Data Extraction and Quality Assessment

Study characteristics (authorship, year, country of origin, study design, risks of bias, subject characteristics, type of AAS along with dosage and duration of use, form and frequency of exercise, any additional cointerventions such as diet or supplements, methods of outcome measurement, and outcome data) were determined a priori and extracted into an evidence table independently and in duplicate by two investigators. If a study employed a cross-over design, we extracted data from only the first period to avoid carryover effects. If a study reported more than one strength exercise (e.g., biceps curl and bench press), aggregate data (if reported) or data for the exercise involving the greatest weight was extracted. Discrepancies were resolved by discussion. Risk of bias was assessed independently by two investigators using the Cochrane method which includes the following criteria: sequence generation, allocation concealment, blinding, attrition, selective outcome reporting, and industry support. Differences were resolved by discussion (25).

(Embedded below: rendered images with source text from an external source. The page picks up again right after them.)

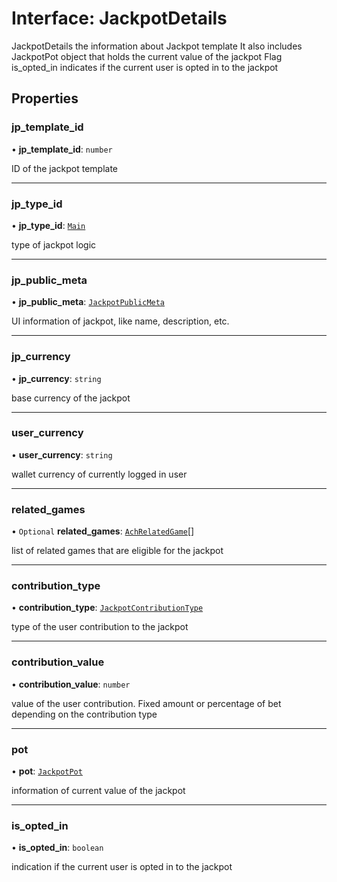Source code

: # Interface: JackpotDetails

JackpotDetails the information about Jackpot template
It also includes JackpotPot object that holds the current value of the jackpot
Flag is_opted_in indicates if the current user is opted in to the jackpot

## Properties

### jp\_template\_id

• **jp\_template\_id**: `number`

ID of the jackpot template

___

### jp\_type\_id

• **jp\_type\_id**: [`Main`](../enums/JackpotType.md#main)

type of jackpot logic

___

### jp\_public\_meta

• **jp\_public\_meta**: [`JackpotPublicMeta`](JackpotPublicMeta.md)

UI information of jackpot, like name, description, etc.

___

### jp\_currency

• **jp\_currency**: `string`

base currency of the jackpot

___

### user\_currency

• **user\_currency**: `string`

wallet currency of currently logged in user

___

### related\_games

• `Optional` **related\_games**: [`AchRelatedGame`](AchRelatedGame.md)[]

list of related games that are eligible for the jackpot

___

### contribution\_type

• **contribution\_type**: [`JackpotContributionType`](../enums/JackpotContributionType.md)

type of the user contribution to the jackpot

___

### contribution\_value

• **contribution\_value**: `number`

value of the user contribution. Fixed amount or percentage of bet depending on the contribution type

___

### pot

• **pot**: [`JackpotPot`](JackpotPot.md)

information of current value of the jackpot

___

### is\_opted\_in

• **is\_opted\_in**: `boolean`

indication if the current user is opted in to the jackpot
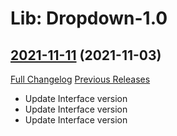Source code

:# Lib: Dropdown-1.0

## [2021-11-11](https://github.com/neotron/WoW-LibDropDown/tree/2021-11-11) (2021-11-03)
[Full Changelog](https://github.com/neotron/WoW-LibDropDown/compare/2021-08-16...2021-11-11) [Previous Releases](https://github.com/neotron/WoW-LibDropDown/releases)

- Update Interface version  
- Update Interface version  
- Update Interface version  
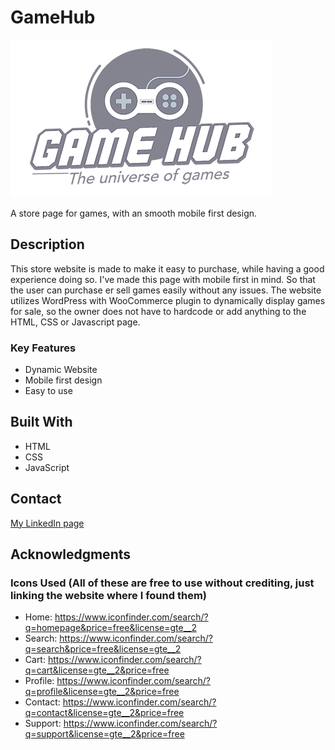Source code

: # GameHub

![image](https://raw.githubusercontent.com/Noroff-FEU-Assignments/cross-course-project-pnordboj/main/images/GameHub_Logo.png?)

A store page for games, with an smooth mobile first design.

## Description

This store website is made to make it easy to purchase, while having a good experience doing so.
I've made this page with mobile first in mind. So that the user can purchase er sell games easily without any issues.
The website utilizes WordPress with WooCommerce plugin to dynamically display games for sale, 
so the owner does not have to hardcode or add anything to the HTML, CSS or Javascript page.


### Key Features

- Dynamic Website
- Mobile first design
- Easy to use

## Built With

- HTML
- CSS
- JavaScript

## Contact

[My LinkedIn page](www.linkedin.com/p-n-j)

## Acknowledgments

### Icons Used (All of these are free to use without crediting, just linking the website where I found them)

- Home: https://www.iconfinder.com/search/?q=homepage&price=free&license=gte__2
- Search: https://www.iconfinder.com/search/?q=search&price=free&license=gte__2
- Cart: https://www.iconfinder.com/search/?q=cart&license=gte__2&price=free
- Profile: https://www.iconfinder.com/search/?q=profile&license=gte__2&price=free
- Contact: https://www.iconfinder.com/search/?q=contact&license=gte__2&price=free
- Support: https://www.iconfinder.com/search/?q=support&license=gte__2&price=free
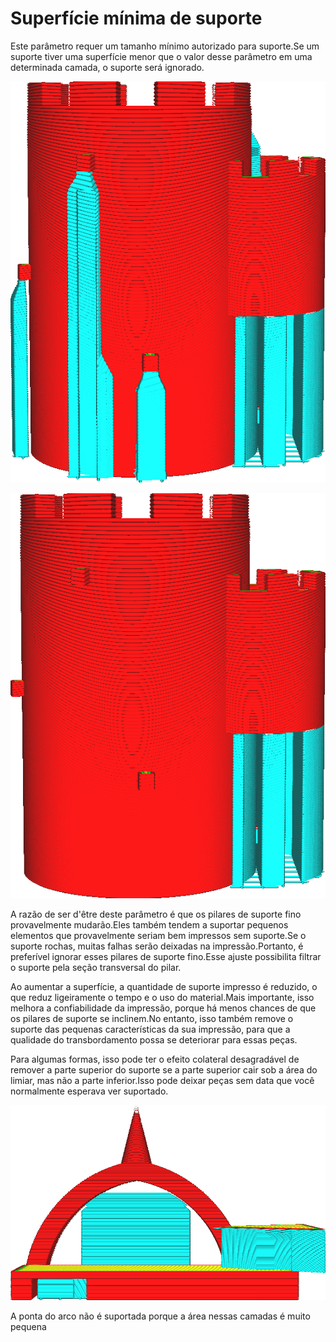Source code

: Superfície mínima de suporte
====
Este parâmetro requer um tamanho mínimo autorizado para suporte.Se um suporte tiver uma superfície menor que o valor desse parâmetro em uma determinada camada, o suporte será ignorado.

![Nenhuma filtragem na superfície (a superfície mínima é 0)](../../../articles/images/minimum_support_area_0.png)

![Pequenas peças de suporte são omitidas](../../../articles/images/minimum_support_area_10.png)

A razão de ser d'être deste parâmetro é que os pilares de suporte fino provavelmente mudarão.Eles também tendem a suportar pequenos elementos que provavelmente seriam bem impressos sem suporte.Se o suporte rochas, muitas falhas serão deixadas na impressão.Portanto, é preferível ignorar esses pilares de suporte fino.Esse ajuste possibilita filtrar o suporte pela seção transversal do pilar.

Ao aumentar a superfície, a quantidade de suporte impresso é reduzido, o que reduz ligeiramente o tempo e o uso do material.Mais importante, isso melhora a confiabilidade da impressão, porque há menos chances de que os pilares de suporte se inclinem.No entanto, isso também remove o suporte das pequenas características da sua impressão, para que a qualidade do transbordamento possa se deteriorar para essas peças.

Para algumas formas, isso pode ter o efeito colateral desagradável de remover a parte superior do suporte se a parte superior cair sob a área do limiar, mas não a parte inferior.Isso pode deixar peças sem data que você normalmente esperava ver suportado.

![A ponta do arco não é suportada porque a área nessas camadas é muito pequena](../../../articles/images/minimum_support_area_problem.png)  

A ponta do arco não é suportada porque a área nessas camadas é muito pequena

Data Synthesis and Analysis

Pooled standardized mean differences (SMDs) and 95% confidence intervals were calculated using a random-effects model according to the method of DerSimonian and Laird (26). A small effect was interpreted as an SMD of 0.2 to 0.5; medium, 0.5 to 0.8; and large, >0.8 (27). To describe the relative effects of AAS on physical enhancement compared to placebo, a pooled ratio of the mean improvement in the outcome in the AAS group compared to the mean improvement in the placebo group was calculated according to methods previously described (28,29). Heterogeneity was assessed visually and using the I2 statistic (30). Missing SD were calculated from reported data where possible and otherwise imputed by using an average of SD from comparable studies or substituting when only one comparable study was available. Preplanned sensitivity analyses included doubling the value of any substituted SD and using the largest SD instead of the average to determine whether this meaningfully changed the results (25). If data imputation was required for more than half the studies of particular outcome, these outcomes were not pooled due to the increased risk of bias. Risk of publication bias was assessed by visual inspection of funnel plots and using Egger's test. To evaluate for the effects of study characteristics on the primary outcome, metaregression was performed on key variables where heterogeneity was at least moderate (I2 > 25%). Ratio of means analyses was conducted in WINPEPI; all other analyses were conducted in Stata/IC 13.1 (StataCorp, College Station, TX).


Description of Studies

The electronic search strategy yielded 7179 references. Seven thousand sixty-three references were excluded after title/abstract review and 94 after full text review. Three references were added after hand-searching reference lists for a total of 25 included studies (see Study Flow Diagram, Supplemental Digital Content 2, (16–19,31–51). The interrater agreement for title/abstract review was substantial (κ = 0.71, see Interrater Agreement, Supplemental Digital Content 3, Most of the studies were small (median, n = 20), conducted in the United States, and involved male participants (Table 1). Twelve studies required resistance training for >1 yr before enrollment. The most common AAS used were testosterone (n = 6 studies) followed by forms of androstenedione (n = 5 studies), methandrostenolone (n = 4 studies), and dehydroepiandrosterone (DHEA, n = 4 studies). Most studies (n = 23) followed up the participants for 12 wk or fewer and required resistance training (n = 21) as the form of exercise. Five studies included a protein supplement. Thirteen of 25 studies included statements about the presence or absence of adverse effects; the remainder did not address adverse effects in any way.

Table 1
Table 1:
Characteristics of studies assessing the physical effects of AAS in healthy exercising adults.

Study Quality Assessment

The quality and risk of bias in included studies varied (see Risk of Bias for Included Studies by Cochrane Method, Supplemental Digital Content 4, Risk of attrition bias was generally low, with only one study reporting more than 20% differential attrition between AAS and placebo groups (46). While all included studies randomized participants to treatment or placebo, the methods of random sequence generation and allocation concealment were clearly reported for only one and two studies, respectively. Twenty studies blinded both participants and outcome assessors, whereas five had clear statements about the absence of support from the pharmaceutical industry.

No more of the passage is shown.